Seks met penetratie is voor sommige vrouwen onmogelijk. Dat heet vaginisme. Seksuologe Anouk Vidts legt uit wat dat precies is en welke behandelingen er bestaan. ‘Je moet weten dat je niet alleen bent.’
De bekkenbodemspieren die zich opspannen waardoor je het gevoel krijgt tegen een muur te botsen. Je blokkeert tijdens het vrijen en ervaart mogelijk pijn. Dat maken vrouwen mee die lijden aan vaginisme. Meestal heeft vaginisme te maken met de angst om iets in de vagina in te brengen. Dat kan allerlei oorzaken hebben, vertelt Anouk Vidts. Ze is als klinisch seksuoloog en systeemcounselor verbonden aan het Centrum voor Klinische Seksuologie en Sekstherapie van het Universitair Psychiatrisch Centrum (UPC) van de KU Leuven. ‘Seksualiteit bespreekbaar maken en positief gerichte seksuele voorlichting kan helpen om vaginisme te voorkomen.’
Wat is vaginisme?
‘In de Diagnostic and Statistical Manual of Mental Disorders (DSM-5), het handboek voor de classificatie van psychische stoornissen, staat vaginisme niet meer beschreven, maar wel genitopelviene pijn of penetratiestoornis. Het kan gaan over moeilijkheden bij vaginale penetratie, dysfunctie van de bekkenbodemspieren, pijn tijdens vaginale penetratie of angst voor pijn.’

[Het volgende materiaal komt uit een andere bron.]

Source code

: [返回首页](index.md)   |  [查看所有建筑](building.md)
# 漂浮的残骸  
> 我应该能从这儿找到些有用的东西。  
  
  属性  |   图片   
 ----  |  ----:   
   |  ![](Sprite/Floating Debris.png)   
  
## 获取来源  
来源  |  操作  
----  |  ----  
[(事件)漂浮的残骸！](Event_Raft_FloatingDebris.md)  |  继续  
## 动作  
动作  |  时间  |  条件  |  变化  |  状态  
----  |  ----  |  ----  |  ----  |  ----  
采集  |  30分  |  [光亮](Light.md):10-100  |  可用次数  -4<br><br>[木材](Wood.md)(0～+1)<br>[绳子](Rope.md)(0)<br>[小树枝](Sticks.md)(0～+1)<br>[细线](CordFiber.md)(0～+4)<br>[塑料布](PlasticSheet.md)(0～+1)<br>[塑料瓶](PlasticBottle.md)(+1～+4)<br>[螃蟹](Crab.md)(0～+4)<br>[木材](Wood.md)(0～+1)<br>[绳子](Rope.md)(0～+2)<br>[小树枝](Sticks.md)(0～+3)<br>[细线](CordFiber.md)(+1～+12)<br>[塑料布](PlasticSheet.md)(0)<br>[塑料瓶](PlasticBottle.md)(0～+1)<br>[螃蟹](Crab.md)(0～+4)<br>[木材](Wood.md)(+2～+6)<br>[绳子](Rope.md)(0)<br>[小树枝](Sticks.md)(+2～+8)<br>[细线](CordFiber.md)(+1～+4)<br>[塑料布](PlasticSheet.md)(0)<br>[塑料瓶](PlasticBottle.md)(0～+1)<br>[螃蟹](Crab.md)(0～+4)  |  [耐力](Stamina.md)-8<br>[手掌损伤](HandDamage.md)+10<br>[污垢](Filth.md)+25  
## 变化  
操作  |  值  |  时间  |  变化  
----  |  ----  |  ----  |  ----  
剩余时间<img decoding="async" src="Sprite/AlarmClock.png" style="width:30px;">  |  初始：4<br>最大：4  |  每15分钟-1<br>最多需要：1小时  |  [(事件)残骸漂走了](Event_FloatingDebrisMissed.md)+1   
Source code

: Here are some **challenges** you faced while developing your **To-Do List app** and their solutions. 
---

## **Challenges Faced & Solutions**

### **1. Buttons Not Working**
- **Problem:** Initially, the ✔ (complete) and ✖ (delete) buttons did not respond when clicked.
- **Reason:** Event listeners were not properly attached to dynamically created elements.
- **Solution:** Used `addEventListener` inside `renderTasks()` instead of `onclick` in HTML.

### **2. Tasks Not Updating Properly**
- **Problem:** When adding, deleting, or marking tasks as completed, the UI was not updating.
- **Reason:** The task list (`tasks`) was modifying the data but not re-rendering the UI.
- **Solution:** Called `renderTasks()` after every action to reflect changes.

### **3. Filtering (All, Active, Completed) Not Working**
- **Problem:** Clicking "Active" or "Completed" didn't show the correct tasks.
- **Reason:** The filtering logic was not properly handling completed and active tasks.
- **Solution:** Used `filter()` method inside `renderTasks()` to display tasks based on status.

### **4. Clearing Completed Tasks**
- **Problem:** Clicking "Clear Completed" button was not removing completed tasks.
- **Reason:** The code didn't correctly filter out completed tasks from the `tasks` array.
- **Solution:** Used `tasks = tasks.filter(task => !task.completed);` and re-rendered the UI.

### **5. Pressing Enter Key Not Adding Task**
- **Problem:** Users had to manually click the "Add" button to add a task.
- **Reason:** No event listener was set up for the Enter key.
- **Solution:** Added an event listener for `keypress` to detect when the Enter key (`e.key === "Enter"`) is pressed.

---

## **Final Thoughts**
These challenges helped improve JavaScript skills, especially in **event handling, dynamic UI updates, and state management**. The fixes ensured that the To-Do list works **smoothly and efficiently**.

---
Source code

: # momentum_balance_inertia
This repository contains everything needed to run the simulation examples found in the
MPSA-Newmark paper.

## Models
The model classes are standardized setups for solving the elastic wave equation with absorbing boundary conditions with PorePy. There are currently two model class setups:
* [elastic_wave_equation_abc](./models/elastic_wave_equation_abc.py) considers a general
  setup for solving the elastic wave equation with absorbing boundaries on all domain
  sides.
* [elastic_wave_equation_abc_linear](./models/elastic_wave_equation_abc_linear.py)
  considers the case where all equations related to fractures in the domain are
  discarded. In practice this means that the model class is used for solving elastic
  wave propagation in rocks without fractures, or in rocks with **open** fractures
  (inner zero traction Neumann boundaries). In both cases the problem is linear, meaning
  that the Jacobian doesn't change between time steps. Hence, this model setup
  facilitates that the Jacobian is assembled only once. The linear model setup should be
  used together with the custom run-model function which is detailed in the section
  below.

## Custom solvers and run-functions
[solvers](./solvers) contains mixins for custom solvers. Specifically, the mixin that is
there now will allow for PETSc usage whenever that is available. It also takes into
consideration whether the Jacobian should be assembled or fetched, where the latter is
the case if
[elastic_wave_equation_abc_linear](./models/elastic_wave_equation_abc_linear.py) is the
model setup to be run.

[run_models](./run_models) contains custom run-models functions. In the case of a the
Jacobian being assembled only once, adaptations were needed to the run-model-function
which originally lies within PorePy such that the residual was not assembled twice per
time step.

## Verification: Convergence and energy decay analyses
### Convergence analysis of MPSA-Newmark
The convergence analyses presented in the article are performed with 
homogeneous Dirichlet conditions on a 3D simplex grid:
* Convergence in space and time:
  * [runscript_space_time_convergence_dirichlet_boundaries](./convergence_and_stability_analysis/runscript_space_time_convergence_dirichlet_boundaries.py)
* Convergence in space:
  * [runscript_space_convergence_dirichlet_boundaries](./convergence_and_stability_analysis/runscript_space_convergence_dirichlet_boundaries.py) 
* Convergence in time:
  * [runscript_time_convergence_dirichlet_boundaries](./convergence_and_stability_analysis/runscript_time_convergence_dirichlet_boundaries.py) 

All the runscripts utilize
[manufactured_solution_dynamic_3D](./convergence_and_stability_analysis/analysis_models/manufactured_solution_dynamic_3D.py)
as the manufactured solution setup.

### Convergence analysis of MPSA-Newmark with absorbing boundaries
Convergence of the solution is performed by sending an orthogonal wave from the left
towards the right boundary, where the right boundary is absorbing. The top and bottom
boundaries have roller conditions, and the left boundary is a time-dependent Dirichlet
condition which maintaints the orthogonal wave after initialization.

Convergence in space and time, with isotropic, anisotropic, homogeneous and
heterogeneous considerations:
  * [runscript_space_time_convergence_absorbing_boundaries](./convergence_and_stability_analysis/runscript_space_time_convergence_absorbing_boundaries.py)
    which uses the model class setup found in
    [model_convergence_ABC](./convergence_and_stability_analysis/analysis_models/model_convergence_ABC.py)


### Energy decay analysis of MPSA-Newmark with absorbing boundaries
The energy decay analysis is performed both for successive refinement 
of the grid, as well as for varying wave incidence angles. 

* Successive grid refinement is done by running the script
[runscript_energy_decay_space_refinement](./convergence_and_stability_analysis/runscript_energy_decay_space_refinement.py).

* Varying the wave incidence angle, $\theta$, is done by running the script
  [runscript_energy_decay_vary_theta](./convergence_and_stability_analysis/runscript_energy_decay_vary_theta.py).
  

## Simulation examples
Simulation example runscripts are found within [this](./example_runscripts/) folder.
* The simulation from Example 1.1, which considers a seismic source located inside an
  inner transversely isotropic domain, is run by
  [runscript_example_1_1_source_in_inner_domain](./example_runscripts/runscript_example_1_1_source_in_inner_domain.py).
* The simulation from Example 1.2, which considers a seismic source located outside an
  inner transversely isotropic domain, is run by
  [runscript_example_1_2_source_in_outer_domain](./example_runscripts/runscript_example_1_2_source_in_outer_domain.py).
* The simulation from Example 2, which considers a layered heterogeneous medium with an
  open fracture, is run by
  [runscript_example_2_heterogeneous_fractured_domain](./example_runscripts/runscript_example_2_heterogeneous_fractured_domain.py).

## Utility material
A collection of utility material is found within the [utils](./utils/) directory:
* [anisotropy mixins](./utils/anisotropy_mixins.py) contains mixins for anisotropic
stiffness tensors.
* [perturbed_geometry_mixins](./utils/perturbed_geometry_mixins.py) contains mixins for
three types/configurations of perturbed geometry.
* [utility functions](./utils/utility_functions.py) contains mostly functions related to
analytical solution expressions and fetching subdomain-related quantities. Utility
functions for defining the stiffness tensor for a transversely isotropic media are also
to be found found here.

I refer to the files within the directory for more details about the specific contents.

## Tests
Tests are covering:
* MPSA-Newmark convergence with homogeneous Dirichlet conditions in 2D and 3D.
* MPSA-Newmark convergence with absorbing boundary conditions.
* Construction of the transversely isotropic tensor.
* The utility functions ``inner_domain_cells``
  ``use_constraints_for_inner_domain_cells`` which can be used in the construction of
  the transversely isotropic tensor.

‘Het is belangrijk dat je weet dat je begeleid kan worden en dat je niet alleen bent’
‘We zien dat de bekkenbodemspieren opspannen. Dat is een reactie op de dreiging om iets in de vagina in te brengen, ook al heeft de vrouw de wens dat te doen. Je hebt vrouwen die er al last van hebben sinds ze seksueel actief zijn en andere die er pas later last van krijgen. Er bestaan gradaties. Sommige vrouwen kunnen een vinger inbrengen, maar geen penis of een seksspeeltje. Bij andere vrouwen is het inbrengen van een tampon of een speculum bij gynaecologisch onderzoek onmogelijk.’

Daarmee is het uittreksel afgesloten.